North Carolina Concludes First Hearing Under Revised Racial Justice Act

10.18.12

Uniformed police officers oppose relief in Fayetteville courtroom during Racial Justice Act hearing.Photo by Andrew Craft/Fayetteville Observer

Eight days of hearings concluded last week with closing arguments in the second-ever case brought under North Carolina’s Racial Justice Act, which requires courts to vacate a death sentence where race was a factor in the imposition of the death penalty. This was the first hearing held since the law was changed in June to make it more difficult to prove racial bias.

In April, Cumberland County Senior Resident Superior Court Judge Greg Weeks vacated Marcus Robinson’s death sentence after finding that highly reliable evidence proved North Carolina prosecutors intentionally discriminated against African Americans in selecting capital juries.
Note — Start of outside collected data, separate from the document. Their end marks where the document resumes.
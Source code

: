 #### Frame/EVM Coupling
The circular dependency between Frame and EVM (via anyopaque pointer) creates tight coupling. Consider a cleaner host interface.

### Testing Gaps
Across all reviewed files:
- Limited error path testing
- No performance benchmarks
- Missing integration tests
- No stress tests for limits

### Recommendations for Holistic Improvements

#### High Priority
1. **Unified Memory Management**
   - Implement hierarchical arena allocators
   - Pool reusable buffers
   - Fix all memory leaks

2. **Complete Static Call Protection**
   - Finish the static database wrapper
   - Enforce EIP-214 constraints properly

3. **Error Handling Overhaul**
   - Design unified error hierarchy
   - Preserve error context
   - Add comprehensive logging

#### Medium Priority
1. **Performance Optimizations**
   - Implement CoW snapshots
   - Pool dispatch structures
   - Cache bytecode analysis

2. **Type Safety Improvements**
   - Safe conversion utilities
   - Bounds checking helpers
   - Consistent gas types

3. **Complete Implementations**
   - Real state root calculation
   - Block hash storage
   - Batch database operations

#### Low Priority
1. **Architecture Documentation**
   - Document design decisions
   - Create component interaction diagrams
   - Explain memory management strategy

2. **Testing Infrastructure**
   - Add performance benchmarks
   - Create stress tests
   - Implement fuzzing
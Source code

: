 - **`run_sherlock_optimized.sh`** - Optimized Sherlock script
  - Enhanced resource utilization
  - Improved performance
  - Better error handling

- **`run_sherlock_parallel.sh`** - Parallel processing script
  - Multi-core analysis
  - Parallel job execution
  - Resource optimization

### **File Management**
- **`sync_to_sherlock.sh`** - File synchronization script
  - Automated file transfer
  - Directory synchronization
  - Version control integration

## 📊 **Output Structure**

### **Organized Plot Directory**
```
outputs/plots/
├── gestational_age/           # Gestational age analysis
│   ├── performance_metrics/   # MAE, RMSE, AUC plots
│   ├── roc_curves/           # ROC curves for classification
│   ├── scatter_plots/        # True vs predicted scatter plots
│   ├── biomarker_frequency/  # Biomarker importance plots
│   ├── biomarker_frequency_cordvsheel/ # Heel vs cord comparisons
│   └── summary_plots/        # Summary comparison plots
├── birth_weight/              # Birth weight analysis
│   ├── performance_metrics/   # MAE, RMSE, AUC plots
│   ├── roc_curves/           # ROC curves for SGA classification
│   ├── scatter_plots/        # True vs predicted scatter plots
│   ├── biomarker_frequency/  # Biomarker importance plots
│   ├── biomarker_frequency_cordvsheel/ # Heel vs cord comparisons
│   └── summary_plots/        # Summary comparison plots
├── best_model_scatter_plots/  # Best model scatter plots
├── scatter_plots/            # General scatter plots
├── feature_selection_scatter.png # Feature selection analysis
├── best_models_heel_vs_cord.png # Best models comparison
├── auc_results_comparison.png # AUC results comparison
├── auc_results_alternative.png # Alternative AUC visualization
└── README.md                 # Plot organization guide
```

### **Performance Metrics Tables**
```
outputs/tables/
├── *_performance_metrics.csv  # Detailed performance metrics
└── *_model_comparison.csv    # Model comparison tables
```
The groundbreaking ruling came after the state’s first evidentiary hearing under the Racial Justice Act.

In June, North Carolina’s Republican-led state legislature reworked the statute to prevent defendants from relying solely on broader statistical evidence to show racial discrimination. Defendants must now demonstrate that prosecutors discriminated in their particular case, which makes it much more difficult to prove racial bias.

Tilmon Golphin, Quintel Augustine, and Christina Walters are asking for relief from their death sentences on the grounds that prosecutors barred otherwise-qualified African Americans from serving on their juries at more than twice the rate of white individuals. Mr. Augustine was sentenced to death by an all-white jury for a crime committed in a county that was 35% African American. The prosecutor struck five out of seven Black jurors in Mr. Golphin’s case, and 10 out of 14 in Ms. Walters’s case.

“If you are excluding people from serving on juries on the basis of race, you are compromising the integrity of the system of justice. The desire for a death sentence can’t justify racial bias, especially given our history of racial injustice and inequality,” said EJI’s Bryan Stevenson, who testified during last week’s hearing that, despite laws and Supreme Court decisions dating back to the late 1800s, Southern states continue to illegally block African Americans from serving on juries, as detailed in EJI’s report, “Illegal Racial Discrimination in Jury Selection: A Continuing Legacy.”

“The politics of fear and anger have made many criminal justice practitioners believe that the goal is conviction and maximum punishment, no matter what it takes — including tolerating bias and abuses of power and discrimination,” Mr. Stevenson told The Huffington Post. “The criminal justice system does present a unique challenge for confronting the legacy of racial inequality.”